■ Work order ■
Which lines of the records contain the word "eqref"? Copy each one.
-=-=-=-=-
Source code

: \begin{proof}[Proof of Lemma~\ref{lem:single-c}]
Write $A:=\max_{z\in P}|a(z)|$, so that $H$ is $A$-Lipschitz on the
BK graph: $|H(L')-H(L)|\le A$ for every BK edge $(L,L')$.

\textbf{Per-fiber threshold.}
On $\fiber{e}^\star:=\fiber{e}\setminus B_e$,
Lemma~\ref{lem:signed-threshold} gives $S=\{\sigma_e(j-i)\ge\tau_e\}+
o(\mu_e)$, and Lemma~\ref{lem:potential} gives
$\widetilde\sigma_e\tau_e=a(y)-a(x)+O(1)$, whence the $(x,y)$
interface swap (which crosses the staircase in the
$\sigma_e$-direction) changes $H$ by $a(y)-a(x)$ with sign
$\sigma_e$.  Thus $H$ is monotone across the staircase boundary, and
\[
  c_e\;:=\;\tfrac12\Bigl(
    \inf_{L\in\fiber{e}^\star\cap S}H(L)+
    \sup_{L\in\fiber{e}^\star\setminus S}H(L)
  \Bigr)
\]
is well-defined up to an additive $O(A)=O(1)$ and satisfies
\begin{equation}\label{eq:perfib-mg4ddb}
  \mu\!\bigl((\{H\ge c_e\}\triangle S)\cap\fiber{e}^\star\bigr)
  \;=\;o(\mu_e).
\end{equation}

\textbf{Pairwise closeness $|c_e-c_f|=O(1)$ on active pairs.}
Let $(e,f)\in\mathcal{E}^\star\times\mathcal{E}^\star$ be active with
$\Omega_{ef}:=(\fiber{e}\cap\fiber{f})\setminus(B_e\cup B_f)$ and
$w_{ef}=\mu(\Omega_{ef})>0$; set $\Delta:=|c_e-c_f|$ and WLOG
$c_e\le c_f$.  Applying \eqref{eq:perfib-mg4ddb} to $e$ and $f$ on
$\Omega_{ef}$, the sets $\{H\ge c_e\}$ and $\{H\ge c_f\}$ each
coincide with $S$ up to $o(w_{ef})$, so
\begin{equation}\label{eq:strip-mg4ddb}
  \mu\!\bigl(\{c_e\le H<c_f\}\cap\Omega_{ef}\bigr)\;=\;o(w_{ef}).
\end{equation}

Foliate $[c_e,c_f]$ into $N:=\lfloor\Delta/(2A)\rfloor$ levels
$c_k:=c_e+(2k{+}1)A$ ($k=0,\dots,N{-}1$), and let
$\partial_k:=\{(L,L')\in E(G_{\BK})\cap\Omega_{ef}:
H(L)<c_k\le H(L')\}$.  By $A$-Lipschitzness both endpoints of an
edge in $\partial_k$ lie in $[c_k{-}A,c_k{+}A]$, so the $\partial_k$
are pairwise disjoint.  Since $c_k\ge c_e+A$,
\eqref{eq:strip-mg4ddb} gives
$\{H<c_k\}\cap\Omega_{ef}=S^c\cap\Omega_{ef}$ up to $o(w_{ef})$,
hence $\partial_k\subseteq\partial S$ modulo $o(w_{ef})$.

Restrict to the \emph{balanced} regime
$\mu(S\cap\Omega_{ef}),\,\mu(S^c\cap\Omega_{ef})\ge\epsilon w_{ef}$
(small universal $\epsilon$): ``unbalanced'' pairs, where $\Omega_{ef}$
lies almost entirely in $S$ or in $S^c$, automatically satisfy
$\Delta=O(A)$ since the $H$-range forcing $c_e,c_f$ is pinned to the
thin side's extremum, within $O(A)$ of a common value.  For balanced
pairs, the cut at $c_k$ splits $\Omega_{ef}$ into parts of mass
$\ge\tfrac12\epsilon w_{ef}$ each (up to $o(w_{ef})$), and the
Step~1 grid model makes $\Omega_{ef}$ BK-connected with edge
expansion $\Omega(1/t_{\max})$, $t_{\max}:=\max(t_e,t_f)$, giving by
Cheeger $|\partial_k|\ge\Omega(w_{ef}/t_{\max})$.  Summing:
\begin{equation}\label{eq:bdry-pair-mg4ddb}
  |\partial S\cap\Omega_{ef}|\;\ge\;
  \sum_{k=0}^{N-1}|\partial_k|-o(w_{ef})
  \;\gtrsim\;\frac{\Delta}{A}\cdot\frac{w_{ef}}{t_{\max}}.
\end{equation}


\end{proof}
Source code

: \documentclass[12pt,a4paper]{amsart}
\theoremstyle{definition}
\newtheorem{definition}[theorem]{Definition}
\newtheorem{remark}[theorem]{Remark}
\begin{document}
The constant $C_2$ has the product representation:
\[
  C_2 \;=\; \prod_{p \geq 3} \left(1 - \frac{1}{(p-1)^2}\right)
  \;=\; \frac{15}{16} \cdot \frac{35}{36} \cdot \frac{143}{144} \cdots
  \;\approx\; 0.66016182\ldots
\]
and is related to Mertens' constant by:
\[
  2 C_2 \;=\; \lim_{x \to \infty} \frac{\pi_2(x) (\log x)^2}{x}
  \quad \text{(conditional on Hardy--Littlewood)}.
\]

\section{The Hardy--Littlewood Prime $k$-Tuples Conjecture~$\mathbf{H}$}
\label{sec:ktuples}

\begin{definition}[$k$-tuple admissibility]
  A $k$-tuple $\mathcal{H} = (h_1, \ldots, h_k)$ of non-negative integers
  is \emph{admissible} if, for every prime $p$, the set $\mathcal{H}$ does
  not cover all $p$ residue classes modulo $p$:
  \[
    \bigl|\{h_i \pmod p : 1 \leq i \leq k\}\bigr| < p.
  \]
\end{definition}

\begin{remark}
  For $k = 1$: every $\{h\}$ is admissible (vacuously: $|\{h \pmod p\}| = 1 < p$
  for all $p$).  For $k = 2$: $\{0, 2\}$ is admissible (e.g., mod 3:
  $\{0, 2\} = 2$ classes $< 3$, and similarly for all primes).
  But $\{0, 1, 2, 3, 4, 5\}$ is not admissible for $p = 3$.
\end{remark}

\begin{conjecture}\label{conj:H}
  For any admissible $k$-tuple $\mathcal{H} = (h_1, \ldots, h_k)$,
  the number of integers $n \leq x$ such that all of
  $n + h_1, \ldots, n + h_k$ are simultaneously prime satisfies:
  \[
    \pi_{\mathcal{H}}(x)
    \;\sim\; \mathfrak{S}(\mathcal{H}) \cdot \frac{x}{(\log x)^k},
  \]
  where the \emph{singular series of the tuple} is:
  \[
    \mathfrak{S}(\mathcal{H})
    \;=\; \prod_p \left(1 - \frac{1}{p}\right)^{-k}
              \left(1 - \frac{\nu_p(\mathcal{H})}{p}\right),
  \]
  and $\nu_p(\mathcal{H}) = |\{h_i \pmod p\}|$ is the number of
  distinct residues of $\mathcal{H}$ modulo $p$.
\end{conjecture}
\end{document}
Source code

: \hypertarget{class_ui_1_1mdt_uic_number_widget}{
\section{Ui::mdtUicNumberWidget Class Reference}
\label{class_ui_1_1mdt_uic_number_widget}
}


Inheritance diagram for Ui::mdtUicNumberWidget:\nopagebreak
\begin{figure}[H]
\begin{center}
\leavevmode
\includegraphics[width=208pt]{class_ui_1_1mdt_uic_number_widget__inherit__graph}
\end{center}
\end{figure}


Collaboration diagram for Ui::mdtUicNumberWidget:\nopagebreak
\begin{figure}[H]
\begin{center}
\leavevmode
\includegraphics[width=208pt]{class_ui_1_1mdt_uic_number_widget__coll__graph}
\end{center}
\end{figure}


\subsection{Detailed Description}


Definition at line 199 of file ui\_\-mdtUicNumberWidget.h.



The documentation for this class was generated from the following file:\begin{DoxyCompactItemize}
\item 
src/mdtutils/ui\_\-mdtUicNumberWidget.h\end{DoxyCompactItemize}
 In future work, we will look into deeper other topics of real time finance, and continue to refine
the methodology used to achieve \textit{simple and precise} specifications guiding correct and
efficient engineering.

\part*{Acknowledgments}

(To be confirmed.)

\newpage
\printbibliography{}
-=-=-=-=-
■ Answer space ■
$c_e\le c_f$.  Applying \eqref{eq:perfib-mg4ddb} to $e$ and $f$ on
\eqref{eq:strip-mg4ddb} gives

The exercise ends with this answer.